• INSTRUCTIONS TO FOLLOW:
After reading the data below, copy out every line that contains the word "sudo".

• TASK MATERIAL:

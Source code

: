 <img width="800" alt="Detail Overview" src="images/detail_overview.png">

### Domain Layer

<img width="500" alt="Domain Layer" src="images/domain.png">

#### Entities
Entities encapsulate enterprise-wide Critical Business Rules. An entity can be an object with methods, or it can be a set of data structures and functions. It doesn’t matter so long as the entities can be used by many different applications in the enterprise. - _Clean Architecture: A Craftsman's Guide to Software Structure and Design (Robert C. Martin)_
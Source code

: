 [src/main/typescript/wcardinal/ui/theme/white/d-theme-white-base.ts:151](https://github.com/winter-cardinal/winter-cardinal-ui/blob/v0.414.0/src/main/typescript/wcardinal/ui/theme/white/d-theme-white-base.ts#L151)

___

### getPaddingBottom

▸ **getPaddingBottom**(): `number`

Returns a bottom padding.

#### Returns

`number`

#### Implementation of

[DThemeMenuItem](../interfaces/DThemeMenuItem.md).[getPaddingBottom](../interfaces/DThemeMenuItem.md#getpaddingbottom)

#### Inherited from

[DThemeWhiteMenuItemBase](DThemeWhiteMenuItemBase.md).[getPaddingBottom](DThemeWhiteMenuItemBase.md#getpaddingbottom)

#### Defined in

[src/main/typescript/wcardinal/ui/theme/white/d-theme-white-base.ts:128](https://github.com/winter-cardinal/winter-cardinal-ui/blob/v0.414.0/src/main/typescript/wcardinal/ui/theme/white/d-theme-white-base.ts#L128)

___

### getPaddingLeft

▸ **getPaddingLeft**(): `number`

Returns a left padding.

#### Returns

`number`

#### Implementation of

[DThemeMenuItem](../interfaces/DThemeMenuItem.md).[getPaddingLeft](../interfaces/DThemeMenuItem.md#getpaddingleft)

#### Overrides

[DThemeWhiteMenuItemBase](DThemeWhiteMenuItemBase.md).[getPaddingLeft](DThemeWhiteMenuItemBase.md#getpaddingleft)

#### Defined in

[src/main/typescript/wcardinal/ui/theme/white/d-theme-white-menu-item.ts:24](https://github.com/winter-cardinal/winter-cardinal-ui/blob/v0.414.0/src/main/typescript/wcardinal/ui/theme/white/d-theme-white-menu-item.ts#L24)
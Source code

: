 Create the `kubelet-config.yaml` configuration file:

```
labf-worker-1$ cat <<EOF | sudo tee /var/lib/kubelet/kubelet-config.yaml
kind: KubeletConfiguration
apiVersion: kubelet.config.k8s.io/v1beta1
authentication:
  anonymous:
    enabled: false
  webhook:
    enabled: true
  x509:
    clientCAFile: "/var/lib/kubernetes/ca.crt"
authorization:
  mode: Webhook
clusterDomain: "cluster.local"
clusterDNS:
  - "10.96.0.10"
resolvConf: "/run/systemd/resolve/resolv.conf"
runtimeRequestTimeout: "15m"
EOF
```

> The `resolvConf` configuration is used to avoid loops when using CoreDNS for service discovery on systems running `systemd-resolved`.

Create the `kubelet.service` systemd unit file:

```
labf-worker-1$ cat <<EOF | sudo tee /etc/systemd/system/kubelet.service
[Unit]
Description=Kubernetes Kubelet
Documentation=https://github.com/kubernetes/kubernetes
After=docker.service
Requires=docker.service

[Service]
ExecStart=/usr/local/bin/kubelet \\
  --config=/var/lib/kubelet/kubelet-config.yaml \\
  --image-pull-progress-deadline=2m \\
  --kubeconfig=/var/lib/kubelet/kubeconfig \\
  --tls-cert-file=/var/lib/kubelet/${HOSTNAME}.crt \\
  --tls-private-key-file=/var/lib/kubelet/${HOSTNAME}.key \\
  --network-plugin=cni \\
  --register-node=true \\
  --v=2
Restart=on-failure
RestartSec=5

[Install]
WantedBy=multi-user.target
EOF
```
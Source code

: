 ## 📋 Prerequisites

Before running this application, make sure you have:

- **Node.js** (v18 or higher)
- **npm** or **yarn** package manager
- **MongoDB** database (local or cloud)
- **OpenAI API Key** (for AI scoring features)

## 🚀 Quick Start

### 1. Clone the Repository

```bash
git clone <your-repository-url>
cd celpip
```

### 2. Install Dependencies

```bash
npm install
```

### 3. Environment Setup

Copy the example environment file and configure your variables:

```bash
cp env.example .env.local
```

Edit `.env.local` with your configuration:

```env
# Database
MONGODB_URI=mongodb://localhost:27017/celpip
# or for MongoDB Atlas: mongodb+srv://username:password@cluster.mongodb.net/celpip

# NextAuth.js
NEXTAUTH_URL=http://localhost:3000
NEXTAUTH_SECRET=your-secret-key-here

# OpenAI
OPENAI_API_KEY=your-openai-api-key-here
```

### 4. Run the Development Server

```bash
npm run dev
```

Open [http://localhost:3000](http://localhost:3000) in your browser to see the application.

• EXERCISE OUTPUT:
labf-worker-1$ cat <<EOF | sudo tee /var/lib/kubelet/kubelet-config.yaml
labf-worker-1$ cat <<EOF | sudo tee /etc/systemd/system/kubelet.service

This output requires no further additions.